Online Program

Using a novel software program to improve Twitter data collection methods

Tuesday, November 3, 2015

Amy Leader, DrPH, MPH, Department of Medical Oncology, Division of Population Science, Thomas Jefferson University, Philadelphia, PA
Philip Massey, PhD, MPH, Department of Community Health and Prevention, Drexel University School of Public Health, Philadelphia, PA
Alan Black, College of Computing and Informatics, Drexel University, Philadelphia, PA
Alexandra Budenz, MA, DrPH(c), School of Public Health, Drexel University, Philadelphia, PA
Kara Fisher, MPH, School of Public Health, Drexel University, Philadelphia, PA
Elizabeth DeArmas, Jefferson School of Population Health, Thomas Jefferson University, Philadelphia, PA
Ann C. Klassen, PhD, Department of Community Health and Prevention, Drexel University School of Public Health, Philadelphia, PA
Background: Social media is a growing platform for collecting and analyzing public health data.  On contested topics, such as human papillomavirus (HPV) vaccination, messages posted on Twitter can mirror the public sentiment in real time.  Twitter Application Programming Interface (API), the most popular method cited in the literature for collecting tweets, only prospectively captures 1% of all available tweets, limiting the functionality of the software and the generalizability of the results.

Purpose: The purpose of this study is to describe the results of using a novel computer software program to improve the collection and analysis of Twitter data. 
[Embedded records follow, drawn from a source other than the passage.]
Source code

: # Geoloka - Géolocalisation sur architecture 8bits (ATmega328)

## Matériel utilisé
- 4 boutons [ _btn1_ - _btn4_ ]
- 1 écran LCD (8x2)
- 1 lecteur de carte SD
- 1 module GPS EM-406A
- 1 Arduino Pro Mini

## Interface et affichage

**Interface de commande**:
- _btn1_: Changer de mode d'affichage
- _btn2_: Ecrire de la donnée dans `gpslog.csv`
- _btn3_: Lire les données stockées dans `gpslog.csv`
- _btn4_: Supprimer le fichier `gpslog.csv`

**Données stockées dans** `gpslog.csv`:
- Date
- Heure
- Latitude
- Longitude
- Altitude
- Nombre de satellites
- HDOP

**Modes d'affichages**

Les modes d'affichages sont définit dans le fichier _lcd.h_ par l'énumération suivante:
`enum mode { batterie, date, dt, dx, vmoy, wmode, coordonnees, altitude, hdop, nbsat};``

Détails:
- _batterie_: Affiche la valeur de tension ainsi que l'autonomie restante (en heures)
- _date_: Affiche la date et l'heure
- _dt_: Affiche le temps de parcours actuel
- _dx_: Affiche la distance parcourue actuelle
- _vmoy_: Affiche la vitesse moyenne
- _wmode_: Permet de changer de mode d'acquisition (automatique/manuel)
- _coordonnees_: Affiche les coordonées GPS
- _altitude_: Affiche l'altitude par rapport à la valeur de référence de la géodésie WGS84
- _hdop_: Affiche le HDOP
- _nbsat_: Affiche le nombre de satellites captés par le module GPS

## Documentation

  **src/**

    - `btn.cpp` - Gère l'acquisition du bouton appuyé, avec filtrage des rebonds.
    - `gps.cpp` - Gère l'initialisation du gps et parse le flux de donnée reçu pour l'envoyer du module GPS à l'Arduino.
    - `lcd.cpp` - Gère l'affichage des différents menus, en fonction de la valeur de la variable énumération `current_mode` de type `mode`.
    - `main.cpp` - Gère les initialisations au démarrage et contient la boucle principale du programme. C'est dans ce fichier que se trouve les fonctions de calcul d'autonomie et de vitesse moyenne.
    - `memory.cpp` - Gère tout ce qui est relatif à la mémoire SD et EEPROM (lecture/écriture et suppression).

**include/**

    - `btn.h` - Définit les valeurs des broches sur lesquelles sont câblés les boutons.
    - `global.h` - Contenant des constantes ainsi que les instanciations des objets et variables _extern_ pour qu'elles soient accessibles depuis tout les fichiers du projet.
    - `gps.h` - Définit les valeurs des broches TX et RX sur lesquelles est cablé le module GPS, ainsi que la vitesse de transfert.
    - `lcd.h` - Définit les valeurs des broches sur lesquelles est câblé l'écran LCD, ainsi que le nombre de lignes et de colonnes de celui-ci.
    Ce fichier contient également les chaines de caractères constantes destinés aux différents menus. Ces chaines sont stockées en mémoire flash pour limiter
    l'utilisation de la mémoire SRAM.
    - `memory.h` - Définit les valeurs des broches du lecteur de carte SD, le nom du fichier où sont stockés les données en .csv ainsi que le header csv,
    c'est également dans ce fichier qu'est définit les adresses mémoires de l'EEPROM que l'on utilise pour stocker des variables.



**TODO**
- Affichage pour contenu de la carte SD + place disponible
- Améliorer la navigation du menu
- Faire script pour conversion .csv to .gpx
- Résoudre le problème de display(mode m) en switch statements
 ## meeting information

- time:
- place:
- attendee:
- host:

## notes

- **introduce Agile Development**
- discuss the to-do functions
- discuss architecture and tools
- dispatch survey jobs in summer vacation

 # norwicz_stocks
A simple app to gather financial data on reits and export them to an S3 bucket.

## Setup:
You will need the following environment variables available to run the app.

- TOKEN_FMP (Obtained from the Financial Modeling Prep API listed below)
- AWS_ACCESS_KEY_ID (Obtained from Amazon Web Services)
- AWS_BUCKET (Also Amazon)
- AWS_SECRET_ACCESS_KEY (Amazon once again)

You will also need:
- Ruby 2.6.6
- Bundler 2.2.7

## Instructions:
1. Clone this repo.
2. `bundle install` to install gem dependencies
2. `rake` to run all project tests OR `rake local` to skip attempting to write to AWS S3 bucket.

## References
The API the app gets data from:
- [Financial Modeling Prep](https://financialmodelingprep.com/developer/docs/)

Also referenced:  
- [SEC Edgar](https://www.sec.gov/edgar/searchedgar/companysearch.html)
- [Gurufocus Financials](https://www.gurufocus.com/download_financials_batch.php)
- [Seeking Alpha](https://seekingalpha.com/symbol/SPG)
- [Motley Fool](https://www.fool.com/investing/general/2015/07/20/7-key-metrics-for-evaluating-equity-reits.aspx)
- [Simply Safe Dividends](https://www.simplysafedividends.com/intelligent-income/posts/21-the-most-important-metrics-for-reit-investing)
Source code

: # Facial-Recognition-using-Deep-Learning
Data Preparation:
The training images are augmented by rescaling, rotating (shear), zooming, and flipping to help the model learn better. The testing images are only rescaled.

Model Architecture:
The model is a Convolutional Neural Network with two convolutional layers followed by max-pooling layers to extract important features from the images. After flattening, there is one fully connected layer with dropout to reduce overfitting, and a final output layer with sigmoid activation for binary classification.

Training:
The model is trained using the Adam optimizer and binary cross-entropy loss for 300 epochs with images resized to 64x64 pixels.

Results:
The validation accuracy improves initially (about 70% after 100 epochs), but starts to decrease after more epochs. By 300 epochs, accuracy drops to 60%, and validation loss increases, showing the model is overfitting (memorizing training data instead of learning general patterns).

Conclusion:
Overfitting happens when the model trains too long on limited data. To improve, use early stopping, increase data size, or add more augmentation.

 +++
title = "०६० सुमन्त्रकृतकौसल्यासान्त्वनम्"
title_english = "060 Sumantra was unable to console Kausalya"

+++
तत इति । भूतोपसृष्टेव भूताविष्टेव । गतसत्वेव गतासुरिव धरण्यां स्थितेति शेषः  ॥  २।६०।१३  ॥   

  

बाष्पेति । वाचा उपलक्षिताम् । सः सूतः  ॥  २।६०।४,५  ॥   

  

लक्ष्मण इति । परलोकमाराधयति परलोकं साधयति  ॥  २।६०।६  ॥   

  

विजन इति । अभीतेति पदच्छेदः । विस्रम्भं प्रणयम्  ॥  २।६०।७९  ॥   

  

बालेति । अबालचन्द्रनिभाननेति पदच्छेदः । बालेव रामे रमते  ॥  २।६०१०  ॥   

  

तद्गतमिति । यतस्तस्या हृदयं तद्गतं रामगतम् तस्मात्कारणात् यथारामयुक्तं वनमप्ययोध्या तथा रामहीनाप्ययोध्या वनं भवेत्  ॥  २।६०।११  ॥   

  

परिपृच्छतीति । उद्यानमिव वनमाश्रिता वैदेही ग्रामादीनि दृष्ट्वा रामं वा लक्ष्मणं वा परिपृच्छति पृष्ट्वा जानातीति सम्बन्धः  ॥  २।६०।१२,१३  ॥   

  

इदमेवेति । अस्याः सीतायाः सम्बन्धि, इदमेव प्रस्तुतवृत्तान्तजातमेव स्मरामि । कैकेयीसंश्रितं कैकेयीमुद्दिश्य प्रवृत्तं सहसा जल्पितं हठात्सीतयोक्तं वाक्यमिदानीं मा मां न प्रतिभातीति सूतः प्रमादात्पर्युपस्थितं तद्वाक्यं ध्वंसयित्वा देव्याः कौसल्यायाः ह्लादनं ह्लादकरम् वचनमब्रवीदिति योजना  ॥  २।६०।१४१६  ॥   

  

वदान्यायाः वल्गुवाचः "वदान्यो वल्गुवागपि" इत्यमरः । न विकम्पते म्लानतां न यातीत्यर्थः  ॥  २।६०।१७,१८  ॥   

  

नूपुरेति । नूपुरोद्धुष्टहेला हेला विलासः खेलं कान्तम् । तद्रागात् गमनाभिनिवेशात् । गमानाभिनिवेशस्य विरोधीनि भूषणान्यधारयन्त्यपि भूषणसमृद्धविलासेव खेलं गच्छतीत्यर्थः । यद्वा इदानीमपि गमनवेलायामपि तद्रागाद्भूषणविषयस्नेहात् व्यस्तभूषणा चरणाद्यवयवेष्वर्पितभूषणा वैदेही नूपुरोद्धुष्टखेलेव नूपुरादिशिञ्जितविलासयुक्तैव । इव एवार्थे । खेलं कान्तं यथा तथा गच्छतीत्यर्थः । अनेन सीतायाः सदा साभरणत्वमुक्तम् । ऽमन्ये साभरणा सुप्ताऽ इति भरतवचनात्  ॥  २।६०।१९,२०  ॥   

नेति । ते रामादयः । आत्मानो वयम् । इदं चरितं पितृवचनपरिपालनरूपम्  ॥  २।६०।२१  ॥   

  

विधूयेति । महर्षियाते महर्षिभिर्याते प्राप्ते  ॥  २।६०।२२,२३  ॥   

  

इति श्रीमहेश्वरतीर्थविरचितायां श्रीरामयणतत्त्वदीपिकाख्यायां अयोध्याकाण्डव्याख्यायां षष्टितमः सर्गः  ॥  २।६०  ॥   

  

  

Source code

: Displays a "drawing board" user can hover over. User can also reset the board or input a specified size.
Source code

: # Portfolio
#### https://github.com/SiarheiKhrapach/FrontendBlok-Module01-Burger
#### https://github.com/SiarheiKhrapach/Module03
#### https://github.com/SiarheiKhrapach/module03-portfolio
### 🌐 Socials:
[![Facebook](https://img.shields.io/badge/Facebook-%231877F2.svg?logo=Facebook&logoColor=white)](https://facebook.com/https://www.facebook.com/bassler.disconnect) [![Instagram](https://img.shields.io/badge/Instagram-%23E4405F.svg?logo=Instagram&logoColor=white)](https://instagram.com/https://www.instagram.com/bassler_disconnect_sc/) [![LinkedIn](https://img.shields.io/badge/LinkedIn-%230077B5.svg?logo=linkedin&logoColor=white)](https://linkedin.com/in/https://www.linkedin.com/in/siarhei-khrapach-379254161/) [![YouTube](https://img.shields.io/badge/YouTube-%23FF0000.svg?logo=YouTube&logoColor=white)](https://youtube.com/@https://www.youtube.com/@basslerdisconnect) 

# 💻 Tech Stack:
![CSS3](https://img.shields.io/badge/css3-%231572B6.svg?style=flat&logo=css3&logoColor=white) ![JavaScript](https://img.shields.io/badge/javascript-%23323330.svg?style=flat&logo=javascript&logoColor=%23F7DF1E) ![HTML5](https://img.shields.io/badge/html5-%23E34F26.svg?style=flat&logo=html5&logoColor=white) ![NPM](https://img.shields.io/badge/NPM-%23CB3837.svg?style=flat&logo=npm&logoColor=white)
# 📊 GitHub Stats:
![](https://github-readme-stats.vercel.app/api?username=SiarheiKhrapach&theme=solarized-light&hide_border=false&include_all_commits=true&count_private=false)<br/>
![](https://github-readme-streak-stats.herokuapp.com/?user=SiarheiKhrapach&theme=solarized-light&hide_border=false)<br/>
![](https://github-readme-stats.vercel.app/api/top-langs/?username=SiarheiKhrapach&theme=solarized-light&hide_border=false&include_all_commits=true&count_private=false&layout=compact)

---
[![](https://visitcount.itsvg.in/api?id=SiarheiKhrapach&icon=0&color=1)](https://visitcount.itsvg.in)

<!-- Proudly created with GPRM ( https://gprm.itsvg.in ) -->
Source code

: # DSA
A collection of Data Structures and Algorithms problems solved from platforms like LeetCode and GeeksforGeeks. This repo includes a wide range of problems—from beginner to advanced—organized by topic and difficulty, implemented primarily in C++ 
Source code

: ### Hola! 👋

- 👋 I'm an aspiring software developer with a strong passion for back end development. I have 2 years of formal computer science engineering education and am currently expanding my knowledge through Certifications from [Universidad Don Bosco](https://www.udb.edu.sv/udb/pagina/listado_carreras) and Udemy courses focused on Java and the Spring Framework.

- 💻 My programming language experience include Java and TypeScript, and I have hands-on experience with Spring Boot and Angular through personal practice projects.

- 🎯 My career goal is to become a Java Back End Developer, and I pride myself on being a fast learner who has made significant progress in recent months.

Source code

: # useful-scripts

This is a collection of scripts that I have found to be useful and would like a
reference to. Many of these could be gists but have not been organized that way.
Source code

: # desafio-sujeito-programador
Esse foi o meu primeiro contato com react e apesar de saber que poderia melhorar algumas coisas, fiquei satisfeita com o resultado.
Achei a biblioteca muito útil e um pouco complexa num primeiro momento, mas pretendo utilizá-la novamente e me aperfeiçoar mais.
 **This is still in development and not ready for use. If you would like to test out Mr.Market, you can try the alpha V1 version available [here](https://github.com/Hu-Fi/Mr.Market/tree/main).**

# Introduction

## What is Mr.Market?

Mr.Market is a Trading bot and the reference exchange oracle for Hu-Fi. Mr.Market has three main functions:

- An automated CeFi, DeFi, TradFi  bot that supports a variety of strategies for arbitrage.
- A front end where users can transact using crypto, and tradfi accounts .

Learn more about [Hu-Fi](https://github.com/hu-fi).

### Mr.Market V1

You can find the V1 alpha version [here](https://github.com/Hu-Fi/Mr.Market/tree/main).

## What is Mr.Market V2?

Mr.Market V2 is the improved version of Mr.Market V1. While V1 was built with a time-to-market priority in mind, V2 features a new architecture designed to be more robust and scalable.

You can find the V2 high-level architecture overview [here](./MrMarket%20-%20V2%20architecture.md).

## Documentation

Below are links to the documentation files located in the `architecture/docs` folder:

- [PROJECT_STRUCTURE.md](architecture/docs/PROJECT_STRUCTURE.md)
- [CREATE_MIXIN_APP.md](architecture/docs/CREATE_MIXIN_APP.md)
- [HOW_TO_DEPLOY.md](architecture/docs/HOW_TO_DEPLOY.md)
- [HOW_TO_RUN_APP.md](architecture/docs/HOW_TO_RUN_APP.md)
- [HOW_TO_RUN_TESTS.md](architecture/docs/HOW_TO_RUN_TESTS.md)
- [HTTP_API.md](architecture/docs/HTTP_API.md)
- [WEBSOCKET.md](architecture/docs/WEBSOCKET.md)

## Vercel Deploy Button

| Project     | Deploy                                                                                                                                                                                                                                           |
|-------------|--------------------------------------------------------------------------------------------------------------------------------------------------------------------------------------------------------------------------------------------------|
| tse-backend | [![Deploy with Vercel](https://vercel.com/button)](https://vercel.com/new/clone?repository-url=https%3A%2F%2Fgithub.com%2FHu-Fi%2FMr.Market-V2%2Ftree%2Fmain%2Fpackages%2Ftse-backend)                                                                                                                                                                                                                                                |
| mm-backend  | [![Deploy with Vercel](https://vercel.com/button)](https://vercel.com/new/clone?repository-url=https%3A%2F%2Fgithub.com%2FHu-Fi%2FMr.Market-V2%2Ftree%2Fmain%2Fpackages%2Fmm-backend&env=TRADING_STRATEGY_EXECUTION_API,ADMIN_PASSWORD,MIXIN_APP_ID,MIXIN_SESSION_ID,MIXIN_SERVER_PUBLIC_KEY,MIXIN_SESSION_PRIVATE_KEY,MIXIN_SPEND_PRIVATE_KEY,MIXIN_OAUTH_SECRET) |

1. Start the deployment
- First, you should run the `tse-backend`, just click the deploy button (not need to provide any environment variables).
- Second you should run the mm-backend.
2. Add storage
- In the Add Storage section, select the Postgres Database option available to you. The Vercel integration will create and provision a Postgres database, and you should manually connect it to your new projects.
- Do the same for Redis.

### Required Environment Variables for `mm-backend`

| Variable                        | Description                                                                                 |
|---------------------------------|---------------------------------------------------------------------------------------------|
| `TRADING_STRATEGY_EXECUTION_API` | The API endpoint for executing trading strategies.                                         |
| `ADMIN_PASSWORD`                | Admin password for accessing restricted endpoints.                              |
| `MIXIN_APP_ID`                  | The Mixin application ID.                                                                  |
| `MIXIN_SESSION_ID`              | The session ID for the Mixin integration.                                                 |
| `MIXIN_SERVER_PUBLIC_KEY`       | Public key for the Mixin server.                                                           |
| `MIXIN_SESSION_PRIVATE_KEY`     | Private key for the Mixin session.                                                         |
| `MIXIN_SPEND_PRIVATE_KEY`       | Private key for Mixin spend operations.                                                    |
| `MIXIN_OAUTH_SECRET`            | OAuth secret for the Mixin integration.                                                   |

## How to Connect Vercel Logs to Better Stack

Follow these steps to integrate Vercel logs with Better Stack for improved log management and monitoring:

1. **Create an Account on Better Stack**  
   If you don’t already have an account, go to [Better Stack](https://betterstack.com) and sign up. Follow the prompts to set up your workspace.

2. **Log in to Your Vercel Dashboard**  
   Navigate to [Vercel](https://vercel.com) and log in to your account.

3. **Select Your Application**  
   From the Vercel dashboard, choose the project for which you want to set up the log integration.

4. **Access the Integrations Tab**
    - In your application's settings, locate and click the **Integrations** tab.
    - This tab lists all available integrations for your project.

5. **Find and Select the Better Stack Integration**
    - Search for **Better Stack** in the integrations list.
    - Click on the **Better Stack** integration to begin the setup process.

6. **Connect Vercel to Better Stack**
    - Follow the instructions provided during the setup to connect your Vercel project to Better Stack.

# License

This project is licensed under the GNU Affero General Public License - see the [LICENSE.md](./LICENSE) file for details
Methods: Each week over 6 months, we collected all content-relevant tweets worldwide using Personal Zombie, a Twitter data collection software program developed at Drexel University.  The software gathers data generated from a series of searches that are executed at regular intervals through a cloud computing platform.  We used 13 key words related to HPV and the vaccine (for example: “HPV”, “cervical cancer”, “HPV vaccine”, “#HPV”) to collect all tweets within our search criteria.

Results: Personal Zombie mined all tweets for each of the 13 search terms separately.  After 6 months of data collection, we collected 511,464 tweets that contained at least one of the 13 search terms. The top three search terms by volume of tweets included HPV (282,354 tweets; 55% of all tweets), cervical cancer (101,171 tweets; 20% of all tweets), and HPV vaccine (40,629 tweets; 8% of all tweets). The fewest number of tweets were collected by #HPVshot (9 tweets). After merging and de-duping tweets collected from each of the 13 search terms, a total of 396,112 unique tweets were collected.

Conclusion: Findings suggest that using an improved software program and a comprehensive list of search terms will result in a pool of tweets approaching the true population.

Learning Areas:

Communication and informatics
Public health or related research

Learning Objectives:
Explain the utility of analyzing social media messages and their application to public health practice Compare the benefits and limitations of different computer software programs that are available to analyze Twitter data Describe how to select key word terms for mining Twitter data so as to maximize the results of the search

Keyword(s): Social Media, Data Collection and Surveillance

Presenting author's disclosure statement:

Qualified on the content I am responsible for because: I am a Co-Investigator on the research study and am intimately involved in the study design, data analysis, and interpretation of results. I wrote the abstract.
Any relevant financial relationships? No

I agree to comply with the American Public Health Association Conflict of Interest and Commercial Support Guidelines, and to disclose to the participants any off-label or experimental uses of a commercial product or service discussed in my presentation.